Monday, October 16, 2006

29 and my life passing before my eyes......Part I

Welcome to my very first blog - today I got a massive scare and I feel like sharing it with the world.

Today I was walking to work, up a mildy rising path, when I suddenly blacked out and collapsed. Lucky for me on two counts - one: I was about 3 metres in front of my work building, and two: I work in the medical school at the University!

A couple of medical students saw me drop like a sack of bricks and dashed off to get one of the lecturers.

For any of you who have ever blacked out and woken back up, it is a very surreal feeling. Its hard to describe, but you can sort of feel yourself outside of your body, telling yourself to get up. The world seems a blur, with voices and sounds echoing around you. I don't recommend knocking yourself out to experience this though!

I'm told I was out cold for 20 seconds or so, but it seems to me like a lifetime. I vaguely remember waking up, and there being people around me asking if I was ok. Someone took my pulse (good ol' med training) and rolled me on to my side to keep me conscious.

Within several minutes I was completely lucid, no chest pains or light-headedness. No dizziness or headaches.

Turned out the lecturer the students had fetched was the teacher in ambulance services (no kidding - I work on the same floor as him and didn't know this was his job - but the cherries he grows on his farm are awesome!). He asked if I wanted an ambulance to take me to the hospital to check me out. I agreed (hey I only lost consciousness, not my intelligence!).
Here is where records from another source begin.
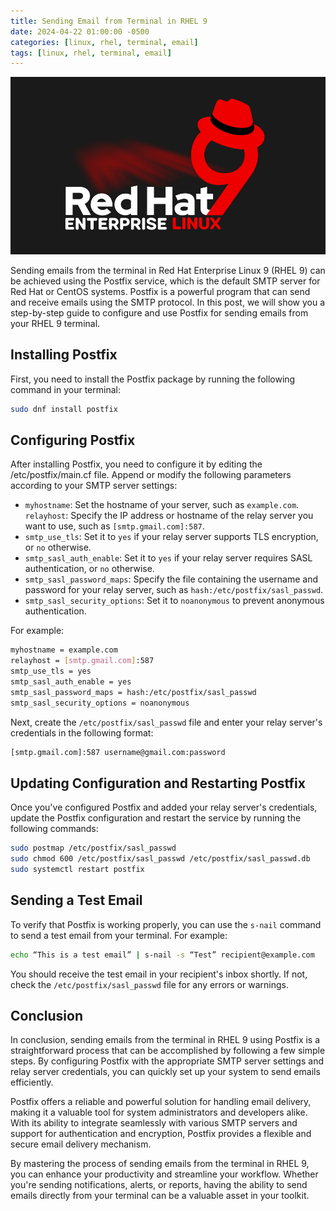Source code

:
 ```yaml
---
title: Sending Email from Terminal in RHEL 9
date: 2024-04-22 01:00:00 -0500
categories: [linux, rhel, terminal, email]
tags: [linux, rhel, terminal, email]
---
```


![Sending Email from Terminal in RHEL 9](/assets/img/posts/2024/send_email_from_terminal/send_email_from_terminal.jpg)


Sending emails from the terminal in Red Hat Enterprise Linux 9 (RHEL 9) can be achieved using the Postfix service, which is the default SMTP server for Red Hat or CentOS systems. Postfix is a powerful program that can send and receive emails using the SMTP protocol. In this post, we will show you a step-by-step guide to configure and use Postfix for sending emails from your RHEL 9 terminal.

## Installing Postfix

First, you need to install the Postfix package by running the following command in your terminal:

```bash
sudo dnf install postfix
```

## Configuring Postfix

After installing Postfix, you need to configure it by editing the /etc/postfix/main.cf file. Append or modify the following parameters according to your SMTP server settings:

- `myhostname`: Set the hostname of your server, such as `example.com`.
`relayhost`: Specify the IP address or hostname of the relay server you want to use, such as `[smtp.gmail.com]:587`.
- `smtp_use_tls`: Set it to `yes` if your relay server supports TLS encryption, or `no` otherwise.
- `smtp_sasl_auth_enable`: Set it to `yes` if your relay server requires SASL authentication, or `no` otherwise.
- `smtp_sasl_password_maps`: Specify the file containing the username and password for your relay server, such as `hash:/etc/postfix/sasl_passwd`.
- `smtp_sasl_security_options`: Set it to `noanonymous` to prevent anonymous authentication.

For example:

```bash
myhostname = example.com
relayhost = [smtp.gmail.com]:587
smtp_use_tls = yes
smtp_sasl_auth_enable = yes
smtp_sasl_password_maps = hash:/etc/postfix/sasl_passwd
smtp_sasl_security_options = noanonymous
```

Next, create the `/etc/postfix/sasl_passwd` file and enter your relay server's credentials in the following format:

```bash
[smtp.gmail.com]:587 username@gmail.com:password
```

## Updating Configuration and Restarting Postfix
Once you've configured Postfix and added your relay server's credentials, update the Postfix configuration and restart the service by running the following commands:

```bash
sudo postmap /etc/postfix/sasl_passwd
sudo chmod 600 /etc/postfix/sasl_passwd /etc/postfix/sasl_passwd.db
sudo systemctl restart postfix
```

## Sending a Test Email
To verify that Postfix is working properly, you can use the `s-nail` command to send a test email from your terminal. For example:

```bash
echo “This is a test email” | s-nail -s “Test” recipient@example.com
```

You should receive the test email in your recipient's inbox shortly. If not, check the `/etc/postfix/sasl_passwd` file for any errors or warnings.


## Conclusion

In conclusion, sending emails from the terminal in RHEL 9 using Postfix is a straightforward process that can be accomplished by following a few simple steps. By configuring Postfix with the appropriate SMTP server settings and relay server credentials, you can quickly set up your system to send emails efficiently.

Postfix offers a reliable and powerful solution for handling email delivery, making it a valuable tool for system administrators and developers alike. With its ability to integrate seamlessly with various SMTP servers and support for authentication and encryption, Postfix provides a flexible and secure email delivery mechanism.

By mastering the process of sending emails from the terminal in RHEL 9, you can enhance your productivity and streamline your workflow. Whether you're sending notifications, alerts, or reports, having the ability to send emails directly from your terminal can be a valuable asset in your toolkit.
Damage count: a grazed knee, grazed back of both hands, really sore left ribs, grazed chin and nose. And tore my shirt and $500 suit!!!!!!!

The ambulance arrived and believe it or not, the ambo had been taught by the lecturer who had helped me!! The ambos began testing me out. How do you feel, have you taken drugs or anything recently? They plugged me up to the heart monitor, and found an inverted wave - you have to start to worry when the ambulance guy goes to ask the lecturer for a second opinion! Blood sugar level - 4.4 (under 4 is a problem). Blood pressure - 110 (good).
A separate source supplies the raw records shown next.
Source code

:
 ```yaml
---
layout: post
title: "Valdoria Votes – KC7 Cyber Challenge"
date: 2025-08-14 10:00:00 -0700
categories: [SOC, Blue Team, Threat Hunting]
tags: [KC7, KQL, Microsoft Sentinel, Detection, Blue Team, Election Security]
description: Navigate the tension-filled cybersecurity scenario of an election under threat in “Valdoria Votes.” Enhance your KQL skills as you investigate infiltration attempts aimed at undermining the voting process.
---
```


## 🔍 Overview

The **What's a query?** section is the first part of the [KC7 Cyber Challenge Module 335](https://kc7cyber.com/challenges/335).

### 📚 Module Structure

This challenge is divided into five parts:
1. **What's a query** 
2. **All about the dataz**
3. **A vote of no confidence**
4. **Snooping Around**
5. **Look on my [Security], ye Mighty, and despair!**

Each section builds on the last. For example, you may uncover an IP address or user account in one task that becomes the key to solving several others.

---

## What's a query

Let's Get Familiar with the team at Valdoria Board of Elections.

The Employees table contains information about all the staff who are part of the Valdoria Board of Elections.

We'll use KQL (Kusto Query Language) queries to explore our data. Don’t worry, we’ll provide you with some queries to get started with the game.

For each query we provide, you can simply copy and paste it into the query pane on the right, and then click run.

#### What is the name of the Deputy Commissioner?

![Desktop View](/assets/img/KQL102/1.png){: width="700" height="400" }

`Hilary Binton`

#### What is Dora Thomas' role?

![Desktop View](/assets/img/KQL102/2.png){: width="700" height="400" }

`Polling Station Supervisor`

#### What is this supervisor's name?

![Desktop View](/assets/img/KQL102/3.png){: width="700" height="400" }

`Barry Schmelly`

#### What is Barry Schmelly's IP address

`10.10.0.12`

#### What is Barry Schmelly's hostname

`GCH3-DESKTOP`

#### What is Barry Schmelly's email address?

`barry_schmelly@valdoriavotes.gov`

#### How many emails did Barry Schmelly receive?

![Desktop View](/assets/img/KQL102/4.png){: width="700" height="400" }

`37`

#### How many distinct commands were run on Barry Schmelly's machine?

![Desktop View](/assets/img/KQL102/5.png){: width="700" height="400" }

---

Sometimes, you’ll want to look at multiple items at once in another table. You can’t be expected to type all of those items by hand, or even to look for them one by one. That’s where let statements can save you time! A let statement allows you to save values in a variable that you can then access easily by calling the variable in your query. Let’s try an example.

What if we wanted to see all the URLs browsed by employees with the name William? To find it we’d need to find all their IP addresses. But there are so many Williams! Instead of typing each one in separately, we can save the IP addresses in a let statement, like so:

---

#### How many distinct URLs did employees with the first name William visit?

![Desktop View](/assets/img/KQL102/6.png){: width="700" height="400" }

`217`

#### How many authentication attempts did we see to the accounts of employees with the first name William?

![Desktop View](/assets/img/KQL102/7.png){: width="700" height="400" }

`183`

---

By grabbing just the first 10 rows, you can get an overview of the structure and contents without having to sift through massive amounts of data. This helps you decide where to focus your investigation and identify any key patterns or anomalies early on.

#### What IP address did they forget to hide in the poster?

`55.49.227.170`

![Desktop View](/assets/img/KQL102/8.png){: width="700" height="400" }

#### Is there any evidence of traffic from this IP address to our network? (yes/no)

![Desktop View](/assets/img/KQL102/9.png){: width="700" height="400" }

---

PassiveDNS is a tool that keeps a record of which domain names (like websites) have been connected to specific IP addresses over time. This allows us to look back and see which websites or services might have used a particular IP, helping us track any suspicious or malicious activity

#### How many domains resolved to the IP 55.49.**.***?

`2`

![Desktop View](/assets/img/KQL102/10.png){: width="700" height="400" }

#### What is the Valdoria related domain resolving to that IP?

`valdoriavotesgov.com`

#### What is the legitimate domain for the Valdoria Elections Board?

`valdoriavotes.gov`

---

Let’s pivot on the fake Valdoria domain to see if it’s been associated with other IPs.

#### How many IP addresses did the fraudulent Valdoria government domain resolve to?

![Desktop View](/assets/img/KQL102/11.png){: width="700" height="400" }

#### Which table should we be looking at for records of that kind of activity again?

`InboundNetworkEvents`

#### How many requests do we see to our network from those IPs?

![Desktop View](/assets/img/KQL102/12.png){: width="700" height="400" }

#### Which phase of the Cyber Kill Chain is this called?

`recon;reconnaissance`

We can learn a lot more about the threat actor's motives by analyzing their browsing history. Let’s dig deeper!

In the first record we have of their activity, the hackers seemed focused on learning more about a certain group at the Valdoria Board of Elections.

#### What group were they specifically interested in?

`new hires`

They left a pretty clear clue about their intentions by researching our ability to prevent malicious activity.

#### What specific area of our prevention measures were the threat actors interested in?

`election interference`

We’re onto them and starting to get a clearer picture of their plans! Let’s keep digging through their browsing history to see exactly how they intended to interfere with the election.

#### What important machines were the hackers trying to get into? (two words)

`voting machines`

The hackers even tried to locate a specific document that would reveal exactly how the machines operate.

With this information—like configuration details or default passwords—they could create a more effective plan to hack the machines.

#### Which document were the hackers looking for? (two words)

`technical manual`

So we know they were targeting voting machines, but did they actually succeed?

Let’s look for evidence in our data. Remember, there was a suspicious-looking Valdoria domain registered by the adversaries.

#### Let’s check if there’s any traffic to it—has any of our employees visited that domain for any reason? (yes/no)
My first ride ever in an ambulance was not so traumatic as I had imagined. Probably due to Paul the ambo. We had a long chat about my medical research into the injured brain. He declared that while my research was awesome - really the best thing to do would be to target young kids to wear bike helmets etc and prevent them from having brain injuries in the first place - he did point out that this would make my life's work rather redundant however, which we both chuckled at. And then he asked me - the question that everyone always asks.......... is drinking alcohol really bad for your brain??

To set the record straight - if you are drinking enough alcohol to pass out once or twice a week - your brain will be mush by the time that you are 29! But hey, a couple of drinks a day is not going to hurt you, in fact it is good for you! Paul the ambo and I pledged to have a few drinks that night - I figure anyone that passes out for 20 seconds deserves a few beers!

Alcohol fact two: Asians do not have the enzyme to break down alcohol - that's why we get drunk so easy! But you can build up a tolerance to alcohol over a number of years - I'm evidence of that, I can drink 4 beers to a normal Asian's two!!

I arrived at the hospital and was wheeled inside. We stopped at a door waiting to be admitted. The triage nurse met us and the ambos (I had three of them - how was that for service!) started chatting to her. They weren't talking about me though - they were talking about some germ..... not the sort of thing you want to hear upon entering a hospital!! Turns out one of the nurses was dressed in a horrid green germ outfit, with dangly things hanging off - don't ask me why on earth someone would dress in a germ outfit in a hospital - maybe it's to scare the patients out of the place - we have had a major shortage of beds in our hospitals lately after all.....

End of Part I

Part II - continues the story in the hospital (and the second hospital that they took me to)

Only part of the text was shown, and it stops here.